Whole genome SARS-CoV-2 sequencing

Libraries were sequenced on an Illumina NextSeq 2000 platform using a P2 300-cycle kit (2× 150 bp paired-end reads). A loading concentration of 1000 pM ensured >1000× coverage per sample.

Consensus sequence creation and phylogenetic analysis

The bioinformatic pipeline began with consensus sequence generation, where raw sequencing reads were aligned to the SARS-CoV-2 reference genome (NC_045512) using the Illumina DRAGEN COVID Lineage pipeline (version 4) on the BaseSpace platform. After quality control and consensus sequence generation, a total of 235 high-quality genomes were retained for downstream analysis. These sequences have been submitted to the GISAID database, with accession numbers listed in Supplementary Table 1.

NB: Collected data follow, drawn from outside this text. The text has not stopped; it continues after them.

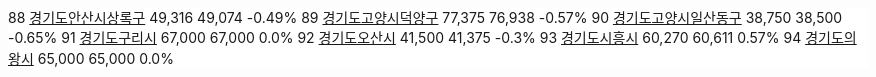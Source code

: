   <tr class="item">
    <td>88</td>
    <td><a href="/apt/경기도안산시상록구">경기도안산시상록구</a></td>
    <td>49,316</td>
    <td>49,074</td>
    <td>-0.49%</td>
  </tr>

  <tr class="item">
    <td>89</td>
    <td><a href="/apt/경기도고양시덕양구">경기도고양시덕양구</a></td>
    <td>77,375</td>
    <td>76,938</td>
    <td>-0.57%</td>
  </tr>

  <tr class="item">
    <td>90</td>
    <td><a href="/apt/경기도고양시일산동구">경기도고양시일산동구</a></td>
    <td>38,750</td>
    <td>38,500</td>
    <td>-0.65%</td>
  </tr>

  <tr class="item">
    <td>91</td>
    <td><a href="/apt/경기도구리시">경기도구리시</a></td>
    <td>67,000</td>
    <td>67,000</td>
    <td>0.0%</td>
  </tr>

  <tr class="item">
    <td>92</td>
    <td><a href="/apt/경기도오산시">경기도오산시</a></td>
    <td>41,500</td>
    <td>41,375</td>
    <td>-0.3%</td>
  </tr>

  <tr class="item">
    <td>93</td>
    <td><a href="/apt/경기도시흥시">경기도시흥시</a></td>
    <td>60,270</td>
    <td>60,611</td>
    <td>0.57%</td>
  </tr>

  <tr class="item">
    <td>94</td>
    <td><a href="/apt/경기도의왕시">경기도의왕시</a></td>
    <td>65,000</td>
    <td>65,000</td>
    <td>0.0%</td>
  </tr>
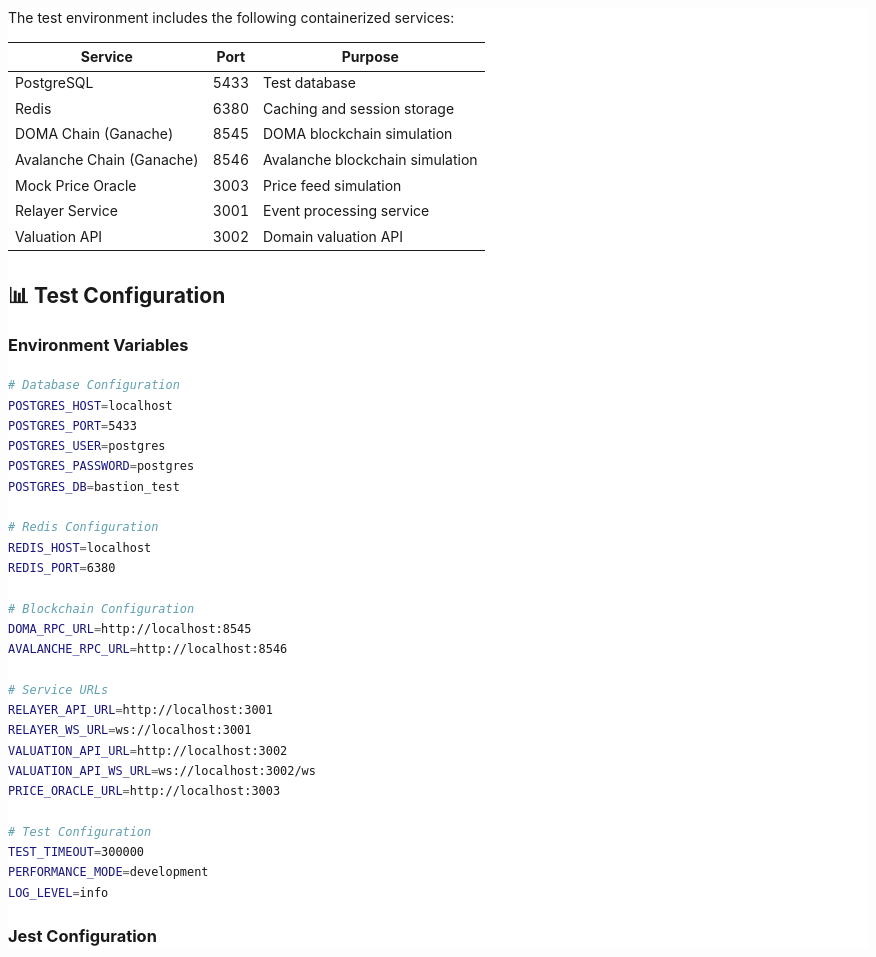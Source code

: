 The test environment includes the following containerized services:

| Service | Port | Purpose |
|---------|------|---------|
| PostgreSQL | 5433 | Test database |
| Redis | 6380 | Caching and session storage |
| DOMA Chain (Ganache) | 8545 | DOMA blockchain simulation |
| Avalanche Chain (Ganache) | 8546 | Avalanche blockchain simulation |
| Mock Price Oracle | 3003 | Price feed simulation |
| Relayer Service | 3001 | Event processing service |
| Valuation API | 3002 | Domain valuation API |

## 📊 Test Configuration

### Environment Variables

```bash
# Database Configuration
POSTGRES_HOST=localhost
POSTGRES_PORT=5433
POSTGRES_USER=postgres
POSTGRES_PASSWORD=postgres
POSTGRES_DB=bastion_test

# Redis Configuration
REDIS_HOST=localhost
REDIS_PORT=6380

# Blockchain Configuration
DOMA_RPC_URL=http://localhost:8545
AVALANCHE_RPC_URL=http://localhost:8546

# Service URLs
RELAYER_API_URL=http://localhost:3001
RELAYER_WS_URL=ws://localhost:3001
VALUATION_API_URL=http://localhost:3002
VALUATION_API_WS_URL=ws://localhost:3002/ws
PRICE_ORACLE_URL=http://localhost:3003

# Test Configuration
TEST_TIMEOUT=300000
PERFORMANCE_MODE=development
LOG_LEVEL=info
```

### Jest Configuration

For lineage classification, the resulting consensus sequences were subsequently analyzed using the NextClade web tool (https://clades.nextstrain.org/), which assigned Pango lineages and clades based on characteristic mutations. To investigate evolutionary relationships, we performed phylogenetic analysis using the Nextstrain command-line interface (CLI). This analysis incorporated both the newly generated sequences from our Moroccan cohort and a globally representative dataset obtained from Nextstrain’s Africa-focused repository (https://nextstrain.org/ncov/gisaid/africa/all-time), enabling comparative assessment of viral evolution within both regional and global contexts. Among the 235 sequences, only 27 met the strict quality criteria defined by the Nextstrain workflow (e.g., genome completeness, low proportion of ambiguous bases, and high alignment quality) and were thus retained in the final phylogenetic tree.

Statistical analysis

Statistical analyses were performed using GraphPad Prism v.9.0. Age, treated as a continuous variable, was compared between SARS-CoV-2 variant groups (Alpha, Delta, Omicron) using one-way ANOVA. Categorical variables, such as sex and symptom status (symptomatic/asymptomatic), were analyzed using the chi-square test. For variables with ordinal characteristics or to assess trends across ordered variant groups, the Chi-square test for trend was applied.

A p-value < 0.05 was considered statistically significant.